• **DATA IN THIS EXERCISE**
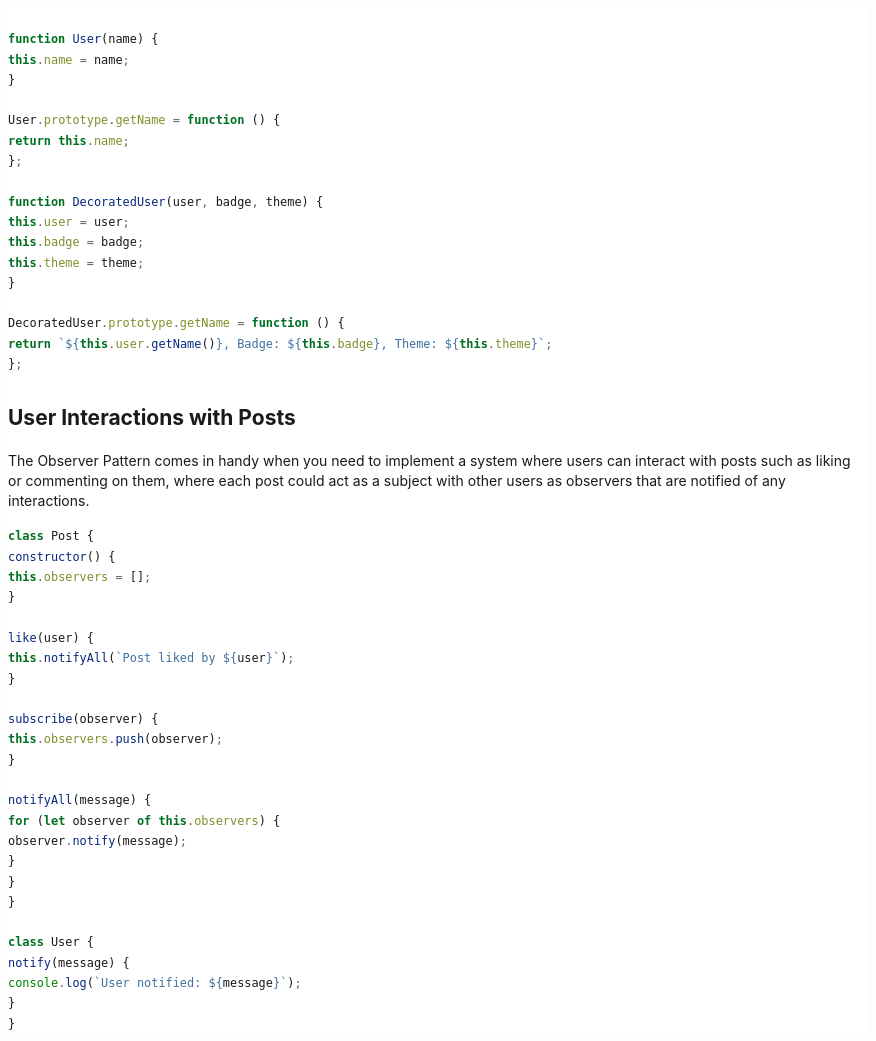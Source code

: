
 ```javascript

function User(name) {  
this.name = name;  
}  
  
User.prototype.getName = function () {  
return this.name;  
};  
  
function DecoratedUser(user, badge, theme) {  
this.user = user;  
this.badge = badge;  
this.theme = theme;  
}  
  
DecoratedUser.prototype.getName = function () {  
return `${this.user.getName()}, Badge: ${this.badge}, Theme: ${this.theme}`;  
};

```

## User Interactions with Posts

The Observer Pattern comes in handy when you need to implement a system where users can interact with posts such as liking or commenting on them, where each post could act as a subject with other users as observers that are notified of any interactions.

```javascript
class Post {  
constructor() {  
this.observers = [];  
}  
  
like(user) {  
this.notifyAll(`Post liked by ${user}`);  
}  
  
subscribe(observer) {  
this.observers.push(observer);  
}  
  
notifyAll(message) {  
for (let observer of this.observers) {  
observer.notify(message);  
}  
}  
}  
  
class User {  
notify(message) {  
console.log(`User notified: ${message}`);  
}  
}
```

• **YOUR OBJECTIVE**
Go through the listing above and return each line where the word "with" occurs.

• **RESPONSE**
## User Interactions with Posts
The Observer Pattern comes in handy when you need to implement a system where users can interact with posts such as liking or commenting on them, where each post could act as a subject with other users as observers that are notified of any interactions.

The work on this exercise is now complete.